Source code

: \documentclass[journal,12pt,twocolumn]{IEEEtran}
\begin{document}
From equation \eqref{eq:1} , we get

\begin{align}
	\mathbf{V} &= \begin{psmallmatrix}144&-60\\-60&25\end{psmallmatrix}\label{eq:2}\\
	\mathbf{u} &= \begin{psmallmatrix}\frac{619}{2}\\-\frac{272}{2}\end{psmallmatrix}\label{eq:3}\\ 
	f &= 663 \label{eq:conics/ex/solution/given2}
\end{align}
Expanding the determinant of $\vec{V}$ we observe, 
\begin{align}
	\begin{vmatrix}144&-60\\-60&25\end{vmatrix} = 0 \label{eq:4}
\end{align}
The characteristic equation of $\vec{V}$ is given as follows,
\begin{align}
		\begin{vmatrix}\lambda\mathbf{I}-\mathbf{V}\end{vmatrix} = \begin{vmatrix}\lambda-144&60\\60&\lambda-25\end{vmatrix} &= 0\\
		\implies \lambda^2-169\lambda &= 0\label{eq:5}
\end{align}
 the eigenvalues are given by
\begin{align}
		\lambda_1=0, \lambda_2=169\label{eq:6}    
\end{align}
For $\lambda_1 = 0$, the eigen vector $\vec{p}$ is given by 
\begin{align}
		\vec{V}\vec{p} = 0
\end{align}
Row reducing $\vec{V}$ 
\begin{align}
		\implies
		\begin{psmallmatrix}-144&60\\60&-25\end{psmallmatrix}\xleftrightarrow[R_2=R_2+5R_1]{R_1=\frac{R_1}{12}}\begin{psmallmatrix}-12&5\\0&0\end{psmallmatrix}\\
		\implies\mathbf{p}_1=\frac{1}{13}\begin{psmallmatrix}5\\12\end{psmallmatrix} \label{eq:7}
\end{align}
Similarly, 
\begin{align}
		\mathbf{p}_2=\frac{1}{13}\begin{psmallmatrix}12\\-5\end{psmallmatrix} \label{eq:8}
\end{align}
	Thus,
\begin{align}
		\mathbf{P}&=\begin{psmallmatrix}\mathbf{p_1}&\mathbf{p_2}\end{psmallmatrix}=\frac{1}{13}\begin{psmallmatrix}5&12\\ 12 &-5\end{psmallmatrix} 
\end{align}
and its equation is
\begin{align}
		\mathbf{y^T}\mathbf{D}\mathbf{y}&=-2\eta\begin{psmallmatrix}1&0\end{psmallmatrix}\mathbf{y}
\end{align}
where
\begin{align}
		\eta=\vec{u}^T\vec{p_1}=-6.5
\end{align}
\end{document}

════════

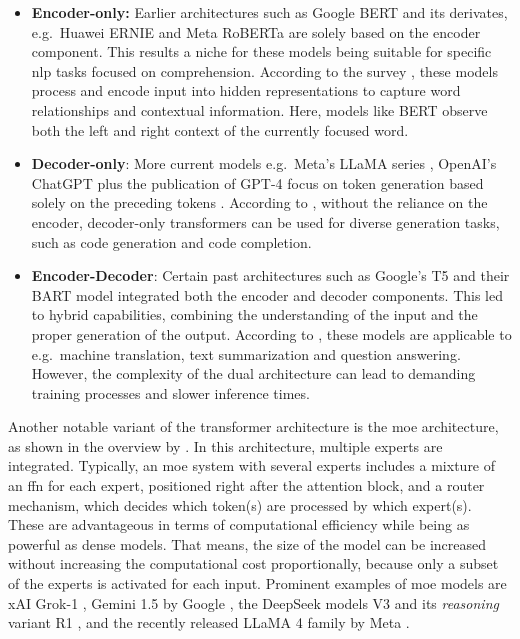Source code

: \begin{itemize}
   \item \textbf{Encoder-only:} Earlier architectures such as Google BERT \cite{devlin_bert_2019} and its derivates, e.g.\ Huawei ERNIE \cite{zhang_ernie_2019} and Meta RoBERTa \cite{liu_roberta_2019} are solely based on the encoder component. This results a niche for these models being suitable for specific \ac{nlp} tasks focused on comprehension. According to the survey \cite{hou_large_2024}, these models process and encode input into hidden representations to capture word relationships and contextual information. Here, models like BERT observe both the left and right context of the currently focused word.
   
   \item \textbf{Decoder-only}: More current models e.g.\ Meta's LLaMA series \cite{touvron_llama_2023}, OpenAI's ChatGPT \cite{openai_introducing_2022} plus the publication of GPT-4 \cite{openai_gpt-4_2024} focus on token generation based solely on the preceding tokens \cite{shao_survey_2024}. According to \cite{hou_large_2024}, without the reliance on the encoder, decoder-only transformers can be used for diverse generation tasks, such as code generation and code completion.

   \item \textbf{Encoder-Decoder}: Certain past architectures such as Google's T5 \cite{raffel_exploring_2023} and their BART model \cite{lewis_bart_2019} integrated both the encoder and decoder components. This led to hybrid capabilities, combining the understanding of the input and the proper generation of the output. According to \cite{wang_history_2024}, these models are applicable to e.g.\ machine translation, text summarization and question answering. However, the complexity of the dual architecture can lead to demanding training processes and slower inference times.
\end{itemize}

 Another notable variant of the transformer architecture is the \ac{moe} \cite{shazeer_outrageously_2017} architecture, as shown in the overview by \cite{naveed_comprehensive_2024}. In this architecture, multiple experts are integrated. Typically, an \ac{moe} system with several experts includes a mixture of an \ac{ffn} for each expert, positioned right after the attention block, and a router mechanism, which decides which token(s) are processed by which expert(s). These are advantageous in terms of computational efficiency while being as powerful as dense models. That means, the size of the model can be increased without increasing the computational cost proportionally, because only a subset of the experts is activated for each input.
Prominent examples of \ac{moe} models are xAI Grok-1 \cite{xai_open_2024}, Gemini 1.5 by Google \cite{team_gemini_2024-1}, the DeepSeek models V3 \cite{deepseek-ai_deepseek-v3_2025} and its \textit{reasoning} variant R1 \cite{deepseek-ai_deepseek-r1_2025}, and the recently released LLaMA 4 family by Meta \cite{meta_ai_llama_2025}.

════════

Task directions
Looking through the records, copy out every line in which the word "vmatrix" is found.

Problem solution
	\begin{vmatrix}144&-60\\-60&25\end{vmatrix} = 0 \label{eq:4}
		\begin{vmatrix}\lambda\mathbf{I}-\mathbf{V}\end{vmatrix} = \begin{vmatrix}\lambda-144&60\\60&\lambda-25\end{vmatrix} &= 0\\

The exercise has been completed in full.